Sprint training: is an explosive form of interval traning that develops whole body or limp speed. There are several ways an individual can ‘sprint train’. Hollow sprints are punctuated by a lowering of speed i.e. sprint/jog/sprint/jog etc. over set distances. Repetition sprits are undertaken over a set distance in a set timewith a set recovery, e.g. 10 100m in 14.5 seconds woth 45 second’s recovery. Accleration sprints are based on increasing sprinting speed over a set distance, e.g. 50m at half speed, next 25m at three-quarter speed, and final 25m at full speed. Resistance sprint training involves running with some form of resistance provided. This may be in the form of running parachutes, heavy motor tyres or even running in sand.
Fartlek training: is a means of providing variety on training runs of a duration of over 40 minutes. Fartlek offers freedom from consisderation of time and distance where the individual can run whatever distance and speed they wish, varying the intensity, and occasionally running at high intensity levels For my personal exercise plan I will be using mainly fartlek trainng this is because this type of training method would allow me to carry out the correct test’s I would use. At first I would be starting at the intensisty of 50% heart rate then gradually moving up and increasing the heart rate during my exercise plan.

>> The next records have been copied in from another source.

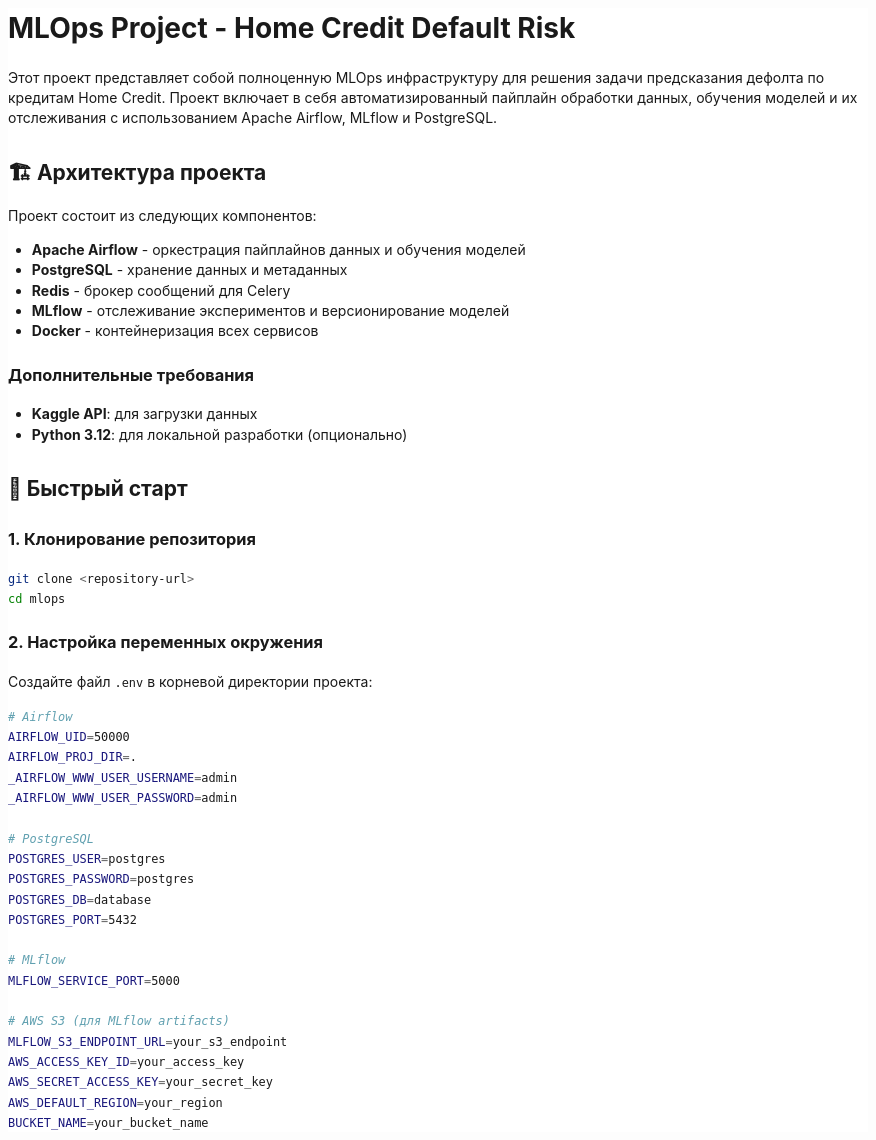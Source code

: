 # MLOps Project - Home Credit Default Risk

Этот проект представляет собой полноценную MLOps инфраструктуру для решения задачи предсказания дефолта по кредитам Home Credit. Проект включает в себя автоматизированный пайплайн обработки данных, обучения моделей и их отслеживания с использованием Apache Airflow, MLflow и PostgreSQL.

## 🏗️ Архитектура проекта

Проект состоит из следующих компонентов:

- **Apache Airflow** - оркестрация пайплайнов данных и обучения моделей
- **PostgreSQL** - хранение данных и метаданных
- **Redis** - брокер сообщений для Celery
- **MLflow** - отслеживание экспериментов и версионирование моделей
- **Docker** - контейнеризация всех сервисов

### Дополнительные требования
- **Kaggle API**: для загрузки данных
- **Python 3.12**: для локальной разработки (опционально)

## 🚀 Быстрый старт

### 1. Клонирование репозитория

```bash
git clone <repository-url>
cd mlops
```

### 2. Настройка переменных окружения

Создайте файл `.env` в корневой директории проекта:

```bash
# Airflow
AIRFLOW_UID=50000
AIRFLOW_PROJ_DIR=.
_AIRFLOW_WWW_USER_USERNAME=admin
_AIRFLOW_WWW_USER_PASSWORD=admin

# PostgreSQL
POSTGRES_USER=postgres
POSTGRES_PASSWORD=postgres
POSTGRES_DB=database
POSTGRES_PORT=5432

# MLflow
MLFLOW_SERVICE_PORT=5000

# AWS S3 (для MLflow artifacts)
MLFLOW_S3_ENDPOINT_URL=your_s3_endpoint
AWS_ACCESS_KEY_ID=your_access_key
AWS_SECRET_ACCESS_KEY=your_secret_key
AWS_DEFAULT_REGION=your_region
BUCKET_NAME=your_bucket_name
```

Diet Whatever the sport or activity, it has become widely recognised that nutrition is of great importance. A well balanced diet is essential for optimum performance in both training and competition. Athletes place enormous demands on their bodies when competing at the highest level, and to enable the body to function at its peak during the daily training regimes, a sufficient diet is needed.
I would be the folowing a diet porgramme of having 4 to 6 small meals a day rather than 2 to 3 larger ones, this would ensure that muscle and liver glycogen stores are kept topped up throughout the days of training. As I would be involved in performing training sessions that are heats such as the shuttles run, and regular jogs it would be necessary to top up on glycogen stores, I would be doing this by consuming small amounts of carbohydrate by eating dried fruit or drinking high carbohydrate drinks available. I would be eating a high carbohydrate meal such as pasta within 2 hours to start the refuelling process. Water would also be taken to replenish the those lost through sweating and dehydration.
Warm ups and Cool downs Warm up:before carrying out any type of exercise, it is imperative to perform a warm up. As it is fundamental to safe practice, it has often been considered as a principle of training and thus seems appropriate for my personal exercise plan. A warm should make the body ready for exercise and the warm up should consist of three component activities: Flexibility activity: to warmup, loosen and relax muscles by increasing blood flow. Gross motor activity:this would involve all the major muscle groups and acts as a pulse. There should be also some gentle mobilisation of the joints in order to loosen and lubricate them by the secretion of synovial fluid at the joint. Activity specific stretches: these should link to the demands of the activity.